### SOURCE DATA:
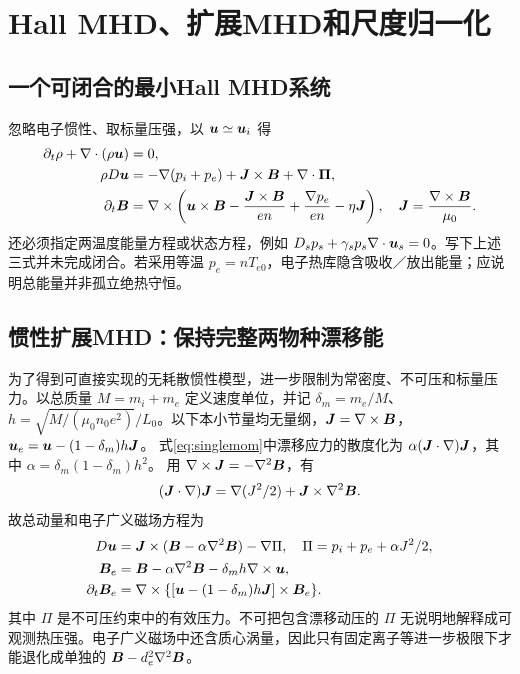 

\section{Hall MHD、扩展MHD和尺度归一化}
\subsection{一个可闭合的最小Hall MHD系统}
忽略电子惯性、取标量压强，以 $\vel\simeq\vel_i$ 得
\begin{align}
\partial_t\rho+\grad\cdot(\rho\vel)&=0,\\
\rho D\vel&=-\grad(p_i+p_e)+\J\times\B+\grad\cdot\bm{\Pi},\\
\partial_t\B&=\grad\times\left(\vel\times\B-{\J\times\B\over en}+{\grad p_e\over en}-\eta\J\right),\quad\J={\grad\times\B\over\mu_0}.\label{eq:hallinduction}
\end{align}
还必须指定两温度能量方程或状态方程，例如 $D_sp_s+\gamma_sp_s\grad\cdot\vel_s=0$。写下上述三式并未完成闭合。若采用等温 $p_e=nT_{e0}$，电子热库隐含吸收／放出能量；应说明总能量并非孤立绝热守恒。

\subsection{惯性扩展MHD：保持完整两物种漂移能}
为了得到可直接实现的无耗散惯性模型，进一步限制为常密度、不可压和标量压力。以总质量 $M=m_i+m_e$ 定义速度单位，并记 $\delta_m=m_e/M$、$h=\sqrt{M/(\mu_0n_0e^2)}/L_0$。以下本小节量均无量纲，$\J=\grad\times\B$，$\vel_e=\vel-(1-\delta_m)h\J$。
式\eqref{eq:singlemom}中漂移应力的散度化为
$\alpha(\J\cdot\grad)\J$，其中 $\alpha=\delta_m(1-\delta_m)h^2$。
用 $\grad\times\J=-\nabla^2\B$，有
\begin{equation}
(\J\cdot\grad)\J=\grad(J^2/2)+\J\times\nabla^2\B.
\end{equation}
故总动量和电子广义磁场方程为
\begin{align}
D\vel&=\J\times(\B-\alpha\nabla^2\B)-\grad\Pi,
\quad\Pi=p_i+p_e+\alpha J^2/2,\\
\B_e&=\B-\alpha\nabla^2\B-\delta_mh\grad\times\vel,\\
\partial_t\B_e&=\grad\times\{[\vel-(1-\delta_m)h\J]\times\B_e\}.
\end{align}
其中 $\Pi$ 是不可压约束中的有效压力。不可把包含漂移动压的 $\Pi$ 无说明地解释成可观测热压强。电子广义磁场中还含质心涡量，因此只有固定离子等进一步极限下才能退化成单独的 $\B-d_e^2\nabla^2\B$。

### TASK PROMPT:
Filter the entries and copy out every line with the word "grad".

### RESPONSE TO THIS EXERCISE:
\partial_t\rho+\grad\cdot(\rho\vel)&=0,\\
\rho D\vel&=-\grad(p_i+p_e)+\J\times\B+\grad\cdot\bm{\Pi},\\
\partial_t\B&=\grad\times\left(\vel\times\B-{\J\times\B\over en}+{\grad p_e\over en}-\eta\J\right),\quad\J={\grad\times\B\over\mu_0}.\label{eq:hallinduction}
还必须指定两温度能量方程或状态方程，例如 $D_sp_s+\gamma_sp_s\grad\cdot\vel_s=0$。写下上述三式并未完成闭合。若采用等温 $p_e=nT_{e0}$，电子热库隐含吸收／放出能量；应说明总能量并非孤立绝热守恒。
为了得到可直接实现的无耗散惯性模型，进一步限制为常密度、不可压和标量压力。以总质量 $M=m_i+m_e$ 定义速度单位，并记 $\delta_m=m_e/M$、$h=\sqrt{M/(\mu_0n_0e^2)}/L_0$。以下本小节量均无量纲，$\J=\grad\times\B$，$\vel_e=\vel-(1-\delta_m)h\J$。
$\alpha(\J\cdot\grad)\J$，其中 $\alpha=\delta_m(1-\delta_m)h^2$。
用 $\grad\times\J=-\nabla^2\B$，有
(\J\cdot\grad)\J=\grad(J^2/2)+\J\times\nabla^2\B.
D\vel&=\J\times(\B-\alpha\nabla^2\B)-\grad\Pi,
\B_e&=\B-\alpha\nabla^2\B-\delta_mh\grad\times\vel,\\
\partial_t\B_e&=\grad\times\{[\vel-(1-\delta_m)h\J]\times\B_e\}.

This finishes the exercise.